心のケア

アルプ

2011年04月08日 21:55

 今読んでいる河合隼雄さんの「いじめと不登校」という本は、阪神淡路大震災のあとに、出版されたもので、大震災のあとに、心のケアを行った話が書いてあります。

 とは言っても、河合さんが行ったことではなくて、言った方の話を基に書いているのですが、心のケアを行おうと思って、避難所に行った人が、心配事がないかとか、震災の体験などを話してくださいと被災された方に言ったら、聞かれた方は腹が立って、怒ったそうです。当然のことなのですが、「怒られてしまった」といって、帰ってくるような人は、最初から行かない方が良いと書かれています。これは、講演の内容を本にしたものなので、結構、おもしろおかしく話しているようですが、確かにその通りなのですね。
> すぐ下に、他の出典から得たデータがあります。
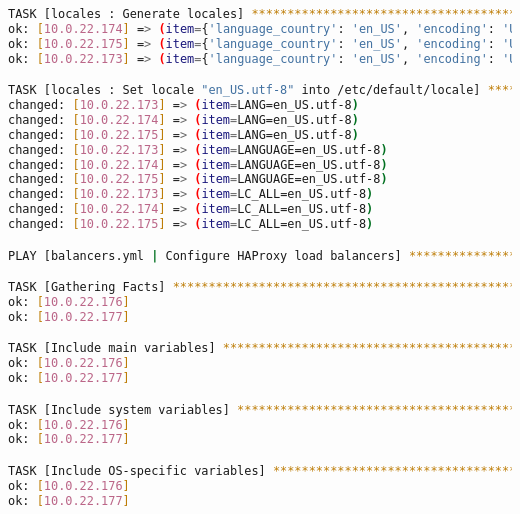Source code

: \begin{flushleft}
\begin{lstlisting}[language=bash, caption=Deploy - Anhang - Deployt,captionpos=b,label={lst:deploy-appendix-deployt},breaklines=true]
TASK [locales : Generate locales] *********************************************************************************************************************************************************************************
ok: [10.0.22.174] => (item={'language_country': 'en_US', 'encoding': 'UTF-8'})
ok: [10.0.22.175] => (item={'language_country': 'en_US', 'encoding': 'UTF-8'})
ok: [10.0.22.173] => (item={'language_country': 'en_US', 'encoding': 'UTF-8'})

TASK [locales : Set locale "en_US.utf-8" into /etc/default/locale] ************************************************************************************************************************************************
changed: [10.0.22.173] => (item=LANG=en_US.utf-8)
changed: [10.0.22.174] => (item=LANG=en_US.utf-8)
changed: [10.0.22.175] => (item=LANG=en_US.utf-8)
changed: [10.0.22.173] => (item=LANGUAGE=en_US.utf-8)
changed: [10.0.22.174] => (item=LANGUAGE=en_US.utf-8)
changed: [10.0.22.175] => (item=LANGUAGE=en_US.utf-8)
changed: [10.0.22.173] => (item=LC_ALL=en_US.utf-8)
changed: [10.0.22.174] => (item=LC_ALL=en_US.utf-8)
changed: [10.0.22.175] => (item=LC_ALL=en_US.utf-8)

PLAY [balancers.yml | Configure HAProxy load balancers] ***********************************************************************************************************************************************************

TASK [Gathering Facts] ********************************************************************************************************************************************************************************************
ok: [10.0.22.176]
ok: [10.0.22.177]

TASK [Include main variables] *************************************************************************************************************************************************************************************
ok: [10.0.22.176]
ok: [10.0.22.177]

TASK [Include system variables] ***********************************************************************************************************************************************************************************
ok: [10.0.22.176]
ok: [10.0.22.177]

TASK [Include OS-specific variables] ******************************************************************************************************************************************************************************
ok: [10.0.22.176]
ok: [10.0.22.177]


\end{lstlisting}
\end{flushleft}
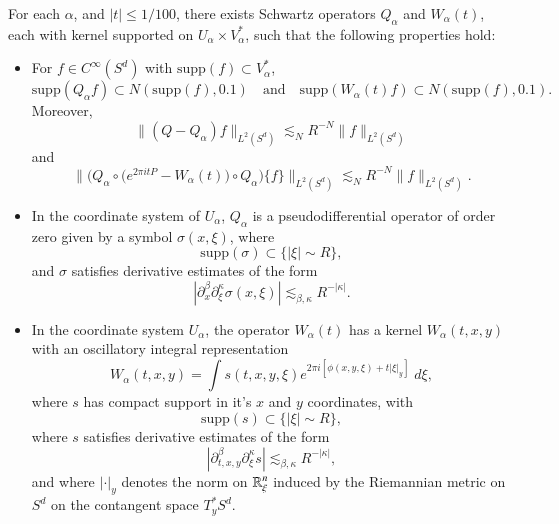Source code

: \begin{lemma} \label{pseudodifferentialCoordinateLemma}
    For each $\alpha$, and $|t| \leq 1/100$, there exists Schwartz operators $Q_\alpha$ and $W_\alpha(t)$, each with kernel supported on $U_\alpha \times V^*_\alpha$, such that the following properties hold:
    \begin{itemize}
        \item For $f \in C^\infty(S^d)$ with $\text{supp}(f) \subset V^*_\alpha$,
        \[ \text{supp}(Q_\alpha f) \subset N(\text{supp}(f), 0.1) \quad\text{and}\quad \text{supp}(W_\alpha(t) f) \subset N(\text{supp}(f), 0.1). \]
        Moreover,
        \[ \| (Q - Q_\alpha) f \|_{L^2(S^d)} \lesssim_N R^{-N} \| f \|_{L^2(S^d)} \]
        and
        \[ \bigg\| \Big(Q_\alpha \circ \Big( e^{2 \pi i t P} - W_\alpha(t) \Big) \circ Q_\alpha \Big) \{ f \} \bigg\|_{L^2(S^d)} \lesssim_N R^{-N} \| f \|_{L^2(S^d)}. \]

        \item In the coordinate system of $U_\alpha$, $Q_\alpha$ is a pseudodifferential operator of order zero given by a symbol $\sigma(x,\xi)$, where
        \[ \text{supp}(\sigma) \subset \{ |\xi| \sim R \}, \]
        and $\sigma$ satisfies derivative estimates of the form
        \[ |\partial^\beta_x \partial^\kappa_\xi \sigma(x,\xi)| \lesssim_{\beta,\kappa} R^{-|\kappa|}. \]

        \item In the coordinate system $U_\alpha$, the operator $W_\alpha(t)$ has a kernel $W_\alpha(t,x,y)$ with an oscillatory integral representation
        \[ W_\alpha(t,x,y) = \int s(t,x,y,\xi) e^{2 \pi i [ \phi(x,y,\xi) + t |\xi|_y ]}\; d\xi, \]
        where $s$ has compact support in it's $x$ and $y$ coordinates, with
        \[ \text{supp}(s) \subset \{ |\xi| \sim R \}, \]
        where $s$ satisfies derivative estimates of the form
        \[ | \partial_{t,x,y}^\beta \partial_\xi^\kappa s | \lesssim_{\beta, \kappa} R^{- |\kappa|}, \]
        and where $| \cdot |_y$ denotes the norm on $\operatorname{\mathbb{R}}^n_\xi$ induced by the Riemannian metric on $S^d$ on the contangent space $T^*_y S^d$.
    \end{itemize}
\end{lemma}


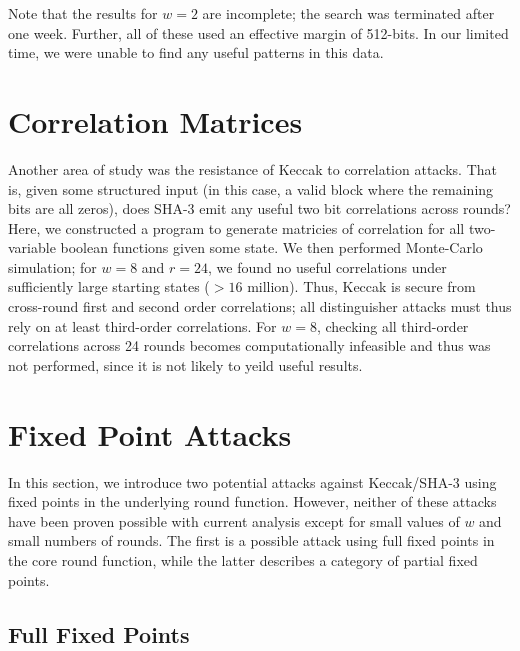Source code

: \documentclass[10pt,twocolumn,twoside]{pnas-new}
\begin{document}
Note that the results for $w=2$ are incomplete; the search was terminated
after one week. Further, all of these used an effective margin of 512-bits.
In our limited time, we were unable to find any useful patterns in this data.


\section{Correlation Matrices} \label{sec:correlation}

Another area of study was the resistance of Keccak to correlation attacks.
That is, given some structured input (in this case, a valid block where the
remaining bits are all zeros), does SHA-3 emit any useful two bit correlations
across rounds? Here, we constructed a program to generate matricies of
correlation for all two-variable boolean functions given some state. We then
performed Monte-Carlo simulation; for $w=8$ and $r=24$, we found no useful
correlations under sufficiently large starting states ($>16$ million). Thus,
Keccak is secure from cross-round first and second order correlations; all
distinguisher attacks must thus rely on at least third-order correlations. For
$w=8$, checking all third-order correlations across 24 rounds becomes
computationally infeasible and thus was not performed, since it is not likely
to yeild useful results.

\section{Fixed Point Attacks} \label{sec:fixed}

In this section, we introduce two potential attacks against Keccak/SHA-3 using
fixed points in the underlying round function. However, neither of these
attacks have been proven possible with current analysis except for small values
of $w$ and small numbers of rounds. The first is a possible attack using full
fixed points in the core round function, while the latter describes a category
of partial fixed points.


\subsection{Full Fixed Points} \label{sec:f:full}
\end{document}
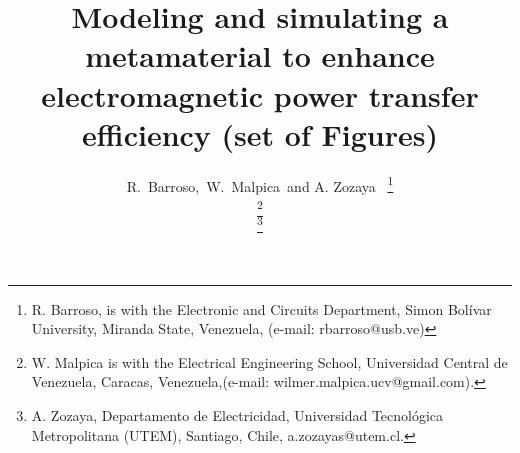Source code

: \documentclass[journal]{IEEEtran}
\begin{document}
%
\title{Modeling and simulating a metamaterial to enhance electromagnetic power transfer efficiency (set of Figures)}
%
%
%




\author{R.~Barroso,~W.~Malpica~and A. Zozaya~%
\thanks{R. Barroso, is with the Electronic and Circuits Department, Simon Bol{\'i}var University, Miranda State, Venezuela, (e-mail: rbarroso@usb.ve)}%

\thanks{W. Malpica is with the Electrical Engineering School, Universidad Central de Venezuela, Caracas, Venezuela,(e-mail: wilmer.malpica.ucv@gmail.com).}

\thanks{A. Zozaya, Departamento de Electricidad, Universidad Tecnol{\'o}gica Metropolitana (UTEM), Santiago, Chile, a.zozayas@utem.cl.}

}

% 
%
\end{document}
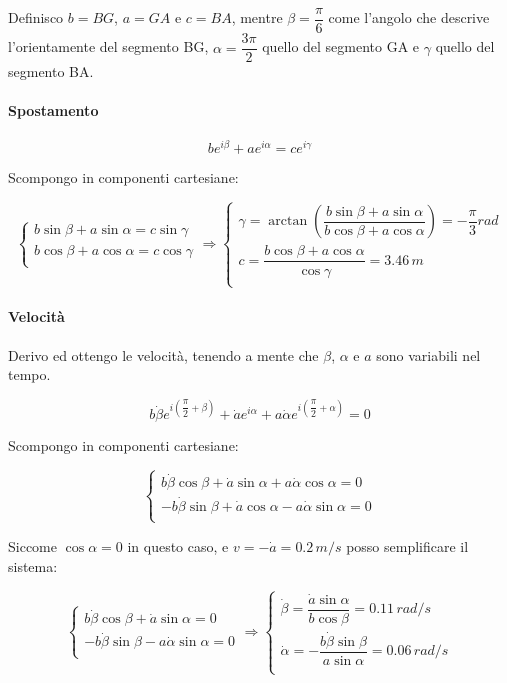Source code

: \documentclass[main.tex]{subfiles}
\begin{document}
Definisco $b = BG$, $a = GA$ e $c = BA$, mentre $\beta = \dfrac{\pi}{6}$ come l'angolo che descrive l'orientamente del segmento BG, $\alpha = \dfrac{3\pi}{2}$ quello del segmento GA e $\gamma$ quello del segmento BA.

\paragraph{Spostamento}

\[
	be^{i\beta} + ae^{i\alpha} = ce^{i\gamma}
\]

Scompongo in componenti cartesiane:

\[
	\begin{cases}
		b\sin\beta + a\sin\alpha = c\sin\gamma\\
		b\cos\beta + a\cos\alpha = c\cos\gamma\\
	\end{cases}
	\Longrightarrow
	\begin{cases}
		\gamma = \arctan\left (\dfrac{b\sin\beta + a\sin\alpha}{b\cos\beta + a\cos\alpha}\right ) = -\dfrac{\pi}{3}rad\\
		c = \dfrac{b\cos\beta + a\cos\alpha}{\cos\gamma}=3.46\,m\\
	\end{cases}
\]

\paragraph{Velocità} Derivo ed ottengo le velocità, tenendo a mente che $\beta$, $\alpha$ e $a$ sono variabili nel tempo.

\[
	b\dot{\beta}e^{i\left ( \dfrac{\pi}{2} + \beta \right )} + \dot{a}e^{i\alpha} + a\dot{\alpha}e^{i\left ( \dfrac{\pi}{2} + \alpha \right )} = 0
\]

Scompongo in componenti cartesiane:

\[
\begin{cases}
	b\dot{\beta}\cos\beta + \dot{a}\sin\alpha + a\dot{\alpha}\cos\alpha = 0 \\
	- b\dot{\beta}\sin\beta + \dot{a}\cos\alpha - a\dot{\alpha}\sin\alpha = 0 \\
\end{cases}
\]

Siccome $\cos\alpha = 0$ in questo caso, e $v = -\dot{a} = 0.2\,m/s$  posso semplificare il sistema:

\[
\begin{cases}
	b\dot{\beta}\cos\beta + \dot{a}\sin\alpha = 0 \\
	- b\dot{\beta}\sin\beta - a\dot{\alpha}\sin\alpha = 0 \\
\end{cases}
\Longrightarrow
\begin{cases}
	\dot{\beta} = \dfrac{\dot{a}\sin\alpha}{b\cos\beta} = 0.11\,rad/s \\
	 \dot{\alpha}= -\dfrac{b\dot{\beta}\sin\beta}{a\sin\alpha} = 0.06\,rad/s \\
\end{cases}
\]
\end{document}
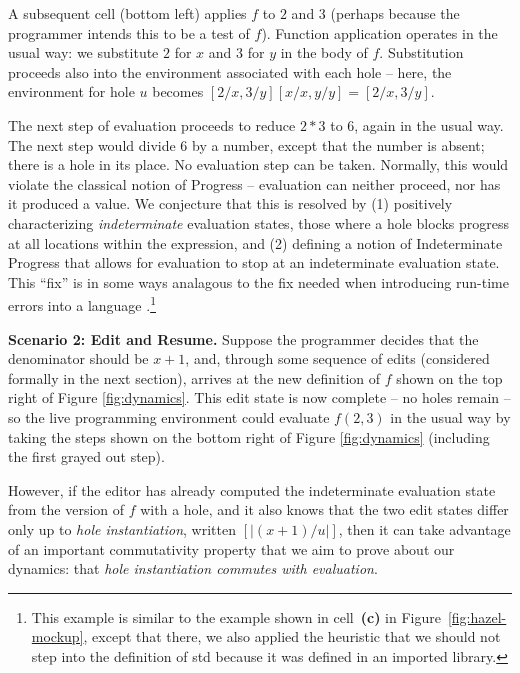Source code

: A subsequent cell (bottom left) applies $f$ to $2$ and $3$ (perhaps because the programmer intends this to be a test of $f$). Function application operates in the usual way: 
we substitute $2$ for $x$ and $3$ for $y$ in the body of $f$. Substitution proceeds also into the environment associated with each hole -- here, the environment for hole $u$ becomes $[2/x, 3/y][x/x, y/y] = [2/x, 3/y]$.

The next step of evaluation proceeds to reduce $2 * 3$ to $6$, again in the usual way.
%
The next step would divide $6$ by a number, except that the number is
absent; there is a hole in its place. No evaluation step can be taken. 
%
Normally, this would violate the classical notion of Progress -- 
evaluation can neither proceed, nor has it produced a value. We conjecture that this is
resolved by (1) positively characterizing \emph{indeterminate} 
evaluation states, those where a hole blocks progress at all locations
within the expression, and (2) defining
a notion of Indeterminate Progress that allows for evaluation to stop at an 
indeterminate evaluation state. This ``fix'' is in some ways analagous to the fix needed when introducing 
run-time errors into a language \cite{pfpl}.\footnote{%
This example is similar to the example shown in cell~\textbf{(c)} in
Figure~\ref{fig:hazel-mockup}, except that there, we also applied
the heuristic that we should not step
into the definition of {std} because it was defined in an imported library.}

\vspace{0.25ex}
\noindent\textbf{Scenario 2: Edit and Resume.}
Suppose the programmer decides that the denominator should
be $x+1$, and, through some sequence of edits (considered formally in the next section), arrives at 
the new definition of $f$ shown on the top right of Figure \ref{fig:dynamics}. This edit state is now complete -- no holes remain -- so the live programming environment 
could evaluate $f(2, 3)$ in the usual way by taking the steps shown on
the bottom right of Figure \ref{fig:dynamics} (including the first
grayed out step).

However, if the editor has already computed the indeterminate evaluation 
state from the version of $f$ with a hole, and it also knows that the 
two edit states differ only up to \emph{hole instantiation}, written 
$[\!| (x+1) / u
|\!]$, then it can take advantage of an important commutativity property that we aim 
to prove about our dynamics: that 
\emph{hole instantiation commutes with evaluation}.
 河合さんは、怒られてから心のケアが始まるとおっしゃっています。

 避難をしている方たちは、悲しい気持ちや怒りたい気持ち、絶望の気持ち、自分の気持ちを抑えなければと言う気持ち、他の人たちのことを思いやる気持ち、思いやらなければいけないと言う気持ちなどなど、さまざまな感情、時には相反する感情が、自分の中で渦巻いているはずです。

 そんなところに、のこのこ、被害に遭っていない人が行ったら、「何をしに来たー」と怒りたくなりますね。心のケアをしてあげたいと思うならば、その怒りの気持ちをそのまま受け止めなければならないのですね。怒られることはつらいです。でも、被災された方たちは、その何倍もつらいですよね。怒りをぶちまけることで、ほんの少しだけ、気持ちが軽くなるかもしれません。

 「自分はよいことをしたのに、なぜ怒られなければならないんだ」と思うようでは、心のケアなんて、とんでもないと言うことですね。


 ここに来て、急にすっかり春になってきました。写真は、昨日撮った見事なしだれ桜の写真です。